+++ Record excerpts
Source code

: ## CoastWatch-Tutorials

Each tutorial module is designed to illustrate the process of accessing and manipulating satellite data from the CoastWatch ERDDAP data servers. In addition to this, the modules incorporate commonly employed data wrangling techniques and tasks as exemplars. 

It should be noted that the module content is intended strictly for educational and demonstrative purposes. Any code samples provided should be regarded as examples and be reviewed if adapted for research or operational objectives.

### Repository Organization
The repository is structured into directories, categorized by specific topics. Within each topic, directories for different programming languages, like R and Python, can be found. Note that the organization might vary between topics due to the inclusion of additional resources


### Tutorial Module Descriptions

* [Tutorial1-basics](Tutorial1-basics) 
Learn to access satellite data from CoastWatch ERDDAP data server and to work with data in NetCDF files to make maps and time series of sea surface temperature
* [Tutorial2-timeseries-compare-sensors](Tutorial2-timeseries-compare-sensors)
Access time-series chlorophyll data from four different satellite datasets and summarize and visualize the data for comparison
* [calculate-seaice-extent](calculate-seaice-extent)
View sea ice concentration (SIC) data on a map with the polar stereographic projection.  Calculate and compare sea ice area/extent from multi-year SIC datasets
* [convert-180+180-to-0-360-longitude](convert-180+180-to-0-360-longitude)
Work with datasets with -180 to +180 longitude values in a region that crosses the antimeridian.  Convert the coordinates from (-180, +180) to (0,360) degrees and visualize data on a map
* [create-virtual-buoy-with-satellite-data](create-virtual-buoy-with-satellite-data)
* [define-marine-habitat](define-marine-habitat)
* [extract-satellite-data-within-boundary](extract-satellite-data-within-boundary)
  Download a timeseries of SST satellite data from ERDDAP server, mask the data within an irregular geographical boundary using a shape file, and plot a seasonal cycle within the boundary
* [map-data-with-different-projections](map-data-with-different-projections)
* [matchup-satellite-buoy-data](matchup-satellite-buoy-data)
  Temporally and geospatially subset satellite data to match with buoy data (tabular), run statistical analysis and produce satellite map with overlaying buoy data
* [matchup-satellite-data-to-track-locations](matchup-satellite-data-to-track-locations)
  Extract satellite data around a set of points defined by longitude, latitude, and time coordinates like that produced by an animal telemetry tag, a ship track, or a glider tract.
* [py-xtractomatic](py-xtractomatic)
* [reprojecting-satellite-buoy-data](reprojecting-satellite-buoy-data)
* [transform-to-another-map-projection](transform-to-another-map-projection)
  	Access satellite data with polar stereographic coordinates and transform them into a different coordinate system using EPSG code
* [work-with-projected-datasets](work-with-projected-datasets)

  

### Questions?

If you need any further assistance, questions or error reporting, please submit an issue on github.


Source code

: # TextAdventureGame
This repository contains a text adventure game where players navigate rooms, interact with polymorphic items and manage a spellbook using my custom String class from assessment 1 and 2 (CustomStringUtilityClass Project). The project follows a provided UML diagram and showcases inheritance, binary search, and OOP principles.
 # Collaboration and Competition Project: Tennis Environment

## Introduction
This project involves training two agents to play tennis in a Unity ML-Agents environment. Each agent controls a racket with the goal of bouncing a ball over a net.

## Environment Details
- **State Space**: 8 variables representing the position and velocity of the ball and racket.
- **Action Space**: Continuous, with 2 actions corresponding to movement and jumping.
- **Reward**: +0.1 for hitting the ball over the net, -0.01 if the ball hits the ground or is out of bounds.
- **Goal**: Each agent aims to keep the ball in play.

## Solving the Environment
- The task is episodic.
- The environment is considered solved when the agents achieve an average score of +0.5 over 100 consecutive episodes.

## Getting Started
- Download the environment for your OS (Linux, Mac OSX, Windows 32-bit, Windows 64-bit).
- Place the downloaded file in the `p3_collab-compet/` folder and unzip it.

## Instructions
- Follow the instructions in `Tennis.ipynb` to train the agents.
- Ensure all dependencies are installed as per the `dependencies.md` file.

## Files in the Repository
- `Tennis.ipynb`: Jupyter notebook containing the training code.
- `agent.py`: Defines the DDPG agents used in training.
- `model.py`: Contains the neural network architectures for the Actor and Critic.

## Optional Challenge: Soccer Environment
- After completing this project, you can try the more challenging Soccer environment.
++++++
Restate the data word for word. Begin at its first line, end at the line that contains "Each tutorial module", and include both.

**Answer to the problem**
Source code

: ## CoastWatch-Tutorials

Each tutorial module is designed to illustrate the process of accessing and manipulating satellite data from the CoastWatch ERDDAP data servers. In addition to this, the modules incorporate commonly employed data wrangling techniques and tasks as exemplars. 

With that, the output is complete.